Books: Kage Baker's "Company" books


Splendid fun

Kage Baker has written several Science Fiction books that share a premise: In the 24th century, immortality and time travel have been invented. But neither is as good as one might hope. Immortality involves becoming a cyborg and the process can only be used on children. And time travel works in only one direction, backwards. So what do they do with the combination? A shadowy corporation called Dr Zeus (often called "the Company") sends people back to the beginning of the human species to create some immortals who will get to the 24th century the long way, by living through all of human history. They recruit more immortals along the way by applying the same process to promising children who would otherwise die. Recorded history can't be changed, but the immortals can make small changes, such as saving art or species that would otherwise be lost and secreting them somewhere that Dr Zeus will know to look for them in the 24th century.

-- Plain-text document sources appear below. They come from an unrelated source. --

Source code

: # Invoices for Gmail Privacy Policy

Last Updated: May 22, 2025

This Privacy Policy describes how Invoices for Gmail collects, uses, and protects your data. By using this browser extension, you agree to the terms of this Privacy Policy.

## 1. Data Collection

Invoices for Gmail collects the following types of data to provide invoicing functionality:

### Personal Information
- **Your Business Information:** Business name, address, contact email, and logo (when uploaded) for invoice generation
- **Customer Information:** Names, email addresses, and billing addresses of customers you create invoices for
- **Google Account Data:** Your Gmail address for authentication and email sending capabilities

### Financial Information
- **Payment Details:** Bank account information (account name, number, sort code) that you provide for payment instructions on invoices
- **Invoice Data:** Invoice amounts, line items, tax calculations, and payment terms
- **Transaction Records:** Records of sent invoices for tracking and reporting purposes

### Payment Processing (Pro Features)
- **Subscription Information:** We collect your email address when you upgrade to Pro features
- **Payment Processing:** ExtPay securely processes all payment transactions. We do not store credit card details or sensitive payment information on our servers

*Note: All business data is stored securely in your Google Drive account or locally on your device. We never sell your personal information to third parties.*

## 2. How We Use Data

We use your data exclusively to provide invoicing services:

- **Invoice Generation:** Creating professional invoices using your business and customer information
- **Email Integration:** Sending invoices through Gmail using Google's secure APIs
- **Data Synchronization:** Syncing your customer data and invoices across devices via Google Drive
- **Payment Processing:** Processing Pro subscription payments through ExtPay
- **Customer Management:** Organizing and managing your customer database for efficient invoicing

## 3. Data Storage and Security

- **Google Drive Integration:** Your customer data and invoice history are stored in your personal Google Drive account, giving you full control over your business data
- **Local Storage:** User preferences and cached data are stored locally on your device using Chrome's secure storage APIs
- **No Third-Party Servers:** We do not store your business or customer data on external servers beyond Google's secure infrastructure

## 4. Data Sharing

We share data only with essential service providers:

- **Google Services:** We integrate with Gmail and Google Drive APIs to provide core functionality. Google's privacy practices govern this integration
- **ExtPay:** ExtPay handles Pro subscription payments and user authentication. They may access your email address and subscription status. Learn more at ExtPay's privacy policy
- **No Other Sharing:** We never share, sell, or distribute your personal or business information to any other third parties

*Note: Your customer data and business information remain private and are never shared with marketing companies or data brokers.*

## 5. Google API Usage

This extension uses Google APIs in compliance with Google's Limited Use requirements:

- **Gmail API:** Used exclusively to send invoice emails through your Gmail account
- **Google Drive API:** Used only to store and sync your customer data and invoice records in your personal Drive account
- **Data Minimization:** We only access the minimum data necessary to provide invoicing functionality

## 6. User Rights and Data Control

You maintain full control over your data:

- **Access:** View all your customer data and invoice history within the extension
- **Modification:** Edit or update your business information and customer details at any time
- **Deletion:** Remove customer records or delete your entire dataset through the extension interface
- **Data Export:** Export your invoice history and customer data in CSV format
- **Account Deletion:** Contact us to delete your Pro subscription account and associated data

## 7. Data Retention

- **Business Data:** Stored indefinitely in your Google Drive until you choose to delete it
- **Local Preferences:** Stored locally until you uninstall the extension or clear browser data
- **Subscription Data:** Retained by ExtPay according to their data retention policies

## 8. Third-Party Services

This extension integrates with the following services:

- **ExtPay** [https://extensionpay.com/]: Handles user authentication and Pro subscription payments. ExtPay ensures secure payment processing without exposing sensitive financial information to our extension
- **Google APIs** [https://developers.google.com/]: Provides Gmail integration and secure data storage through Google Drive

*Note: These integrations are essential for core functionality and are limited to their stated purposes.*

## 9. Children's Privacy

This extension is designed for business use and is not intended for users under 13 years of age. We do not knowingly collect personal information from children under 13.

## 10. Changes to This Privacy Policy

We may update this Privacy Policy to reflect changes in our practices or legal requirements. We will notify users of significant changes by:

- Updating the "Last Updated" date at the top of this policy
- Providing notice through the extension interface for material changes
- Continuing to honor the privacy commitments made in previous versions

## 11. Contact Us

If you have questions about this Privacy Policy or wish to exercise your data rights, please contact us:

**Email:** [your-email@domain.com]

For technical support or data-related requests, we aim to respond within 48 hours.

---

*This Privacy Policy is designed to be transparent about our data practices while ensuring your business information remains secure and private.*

I'm not entirely convinced that there are no internal inconsistencies in how things are worked out in the books, but that's not terribly important since they're lots of fun. The premise allows Ms Baker to have fun with any period of human history. We see Spain under the Inquisition, sixteenth-century England, nineteenth-century California, early twentieth-century Egypt, and so on. Ms Baker uses her broad scope to good effect. Her deft storytelling makes each place and time fascinating.

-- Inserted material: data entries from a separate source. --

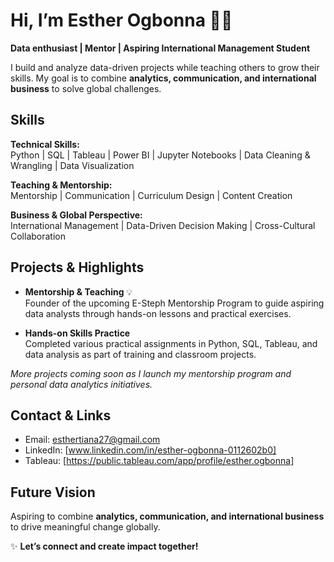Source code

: # Hi, I’m Esther Ogbonna 👋🏽

**Data enthusiast | Mentor | Aspiring International Management Student**  

I build and analyze data-driven projects while teaching others to grow their skills. My goal is to combine **analytics, communication, and international business** to solve global challenges.


##  Skills

**Technical Skills:**  
Python | SQL | Tableau | Power BI | Jupyter Notebooks | Data Cleaning & Wrangling | Data Visualization  

**Teaching & Mentorship:**  
Mentorship | Communication | Curriculum Design | Content Creation  

**Business & Global Perspective:**  
International Management | Data-Driven Decision Making | Cross-Cultural Collaboration  


## Projects & Highlights

- **Mentorship & Teaching** 💡  
  Founder of the upcoming E-Steph Mentorship Program to guide aspiring data analysts through hands-on lessons and practical exercises.  

- **Hands-on Skills Practice**   
  Completed various practical assignments in Python, SQL, Tableau, and data analysis as part of training and classroom projects.  

*More projects coming soon as I launch my mentorship program and personal data analytics initiatives.*


##  Contact & Links

- Email: [esthertiana27@gmail.com](mailto:esthertiana27@gmail.com)  
- LinkedIn: [www.linkedin.com/in/esther-ogbonna-0112602b0]
- Tableau: [https://public.tableau.com/app/profile/esther.ogbonna]


##  Future Vision

Aspiring to combine **analytics, communication, and international business** to drive meaningful change globally.  


✨ **Let’s connect and create impact together!**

The stories don't have a lot of drama to them: the immortals are programmed too well to fight among themselves and it's not as though they're likely to lose to monkeys like us. Still, dramatic tension isn't a requirement for a good book and these books are excellent entertainment.

I've read the novels In The Garden of Iden and Sky Coyote, and the story collection The Company Dossiers: Black Projects, White Knights. I fully intend to read the rest and whatever else Ms Baker writes.